I visited the set where my channel 4 film, DIP, was being shot. I felt a rush of pride – here were thirty people all trying to make my words come to life. Far more people than I expected, in fact, and I never quite worked out what all of them did. There was a script supervisor who checked continuity, and a makeup lady who kept rushing up to the lead and gelling down a loose forelock; two producers; a man who periodically told everyone to be quiet; two assistant directors; a clutch of extras. And all these people were crammed onto a bus, the story’s setting. The bus trundled along in the bus lane, stopping whenever the scene required it – which meant a fair few irate drivers behind wondering what was going on. It was a Friday night, so there were lots of people out, with even, at one point, a couple of drunk girls trying to get on board. It was the last day of a four day shoot and all the scheduled scenes were to be shot on the top deck. So actors, director, camera and sound people were upstairs, and everyone else was downstairs, with boxes of crisps and dried fruit and a tea caddy. The monitor was set up where the prams normally go. If you wore headphones – cans – you could hear what the actors were saying. I found it excruciating listening, I just couldn’t stand to hear my words being spoken, so I turned the volume down – but it was great to watch them.

After seeing a scene being shot, I felt a burst of euphoria and thought, this is where I am meant to be, this is exciting, what happens next? But what happens next is that they do exactly the same scene again, and this time shoot it from a different angle. Then they do it again to get some reaction shots from the secondary charcters, then again because that last shot went wrong – the bus went past a billboard and there was a logo in the frame, the stray forelock sprung loose once more. And then they do it again and again and by the time they move on you’ve thoroughly lost interest. I discovered that film sets are really boring places; everyone is waiting around pretty much all the time. They were very nice to me, scrupulous in trying to accord me status, but they all had jobs to do and I hadn’t, I was really just in the way, and I felt like a visiting dignitary, saying ‘and what do you do?’ and shaking hands.
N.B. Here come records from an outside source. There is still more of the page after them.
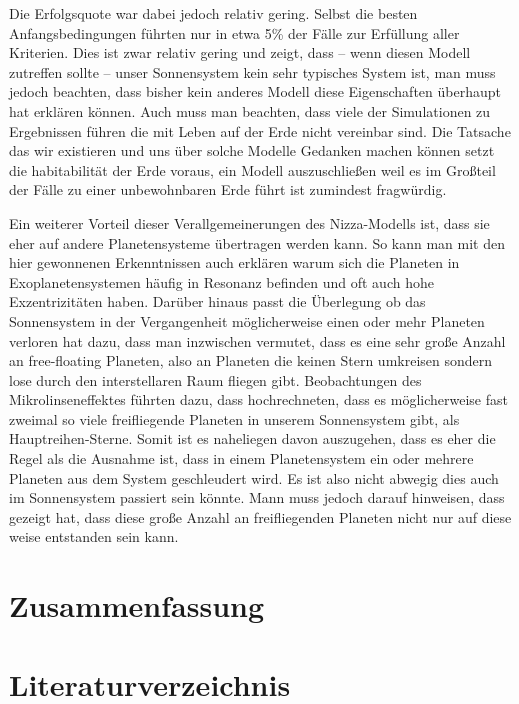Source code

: \documentclass[12pt,a4paper,twoside]{article}
\renewcommand{\cite}{\citep}
\begin{document}
Die Erfolgsquote war dabei jedoch relativ gering. Selbst die besten Anfangsbedingungen führten nur in etwa 5\% der Fälle zur Erfüllung aller Kriterien\cite{Nesvorny2012}. Dies ist zwar relativ gering und zeigt, dass -- wenn diesen Modell zutreffen sollte -- unser Sonnensystem kein sehr typisches System ist, man muss jedoch beachten, dass bisher kein anderes Modell diese Eigenschaften überhaupt hat erklären können.
Auch muss man beachten, dass viele der Simulationen zu Ergebnissen führen die mit Leben auf der Erde nicht vereinbar sind. Die Tatsache das wir existieren und uns über solche Modelle Gedanken machen können setzt die habitabilität der Erde voraus, ein Modell auszuschließen weil es im Großteil der Fälle zu einer unbewohnbaren Erde führt ist zumindest fragwürdig\cite{Brasser2009}.

Ein weiterer Vorteil dieser Verallgemeinerungen des Nizza-Modells ist, dass sie eher auf andere Planetensysteme übertragen werden kann. So kann man mit den hier gewonnenen Erkenntnissen auch erklären warum sich die Planeten in Exoplanetensystemen häufig in Resonanz befinden und oft auch hohe Exzentrizitäten haben\cite{Weidenschilling1996,Rasio1996,Marcy2001,Nesvorny2012}.
Darüber hinaus passt die Überlegung ob das Sonnensystem in der Vergangenheit möglicherweise einen oder mehr Planeten verloren hat dazu, dass man inzwischen vermutet, dass es eine sehr große Anzahl an free-floating Planeten, also an Planeten die keinen Stern umkreisen sondern lose durch den interstellaren Raum fliegen gibt. %
Beobachtungen des Mikrolinseneffektes führten dazu, dass \cite{Sumi2011} hochrechneten, dass es möglicherweise fast zweimal so viele freifliegende Planeten in unserem Sonnensystem gibt, als Hauptreihen-Sterne. %
Somit ist es naheliegen davon auszugehen, dass es eher die Regel als die Ausnahme ist, dass in einem Planetensystem ein oder mehrere Planeten aus dem System geschleudert wird. Es ist also nicht abwegig dies auch im Sonnensystem passiert sein könnte.
Mann muss jedoch darauf hinweisen, dass \cite{Veras2012} gezeigt hat, dass diese große Anzahl an freifliegenden Planeten nicht nur auf diese weise entstanden sein kann.

\section{Zusammenfassung}


\newpage

\section{Literaturverzeichnis}

{}
\end{document}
Later I saw a rough cut – an assembly – in a Soho edit suite. Watching it, I felt like asking for all the dialogue to be cut. When you’re writing a script the temptation is to obsess over dialogue – and, after all, when writing a novel, dialogue is the most powerful and vivid thing you can write. But when you see the film, the realise that the dialogue is meh; it’s the pictures that count. And the most powerful images are things that looked like nothing in the script – ‘Asad looks out of the window’, ‘the girl is eating a kebab’; or just weren’t there at all – there’s a big difference between what is written and what is actually shot. Then out of this vast, amorphous lump of filmed material called ‘coverage’ a tiny fragment is sliced up and put together to make the film.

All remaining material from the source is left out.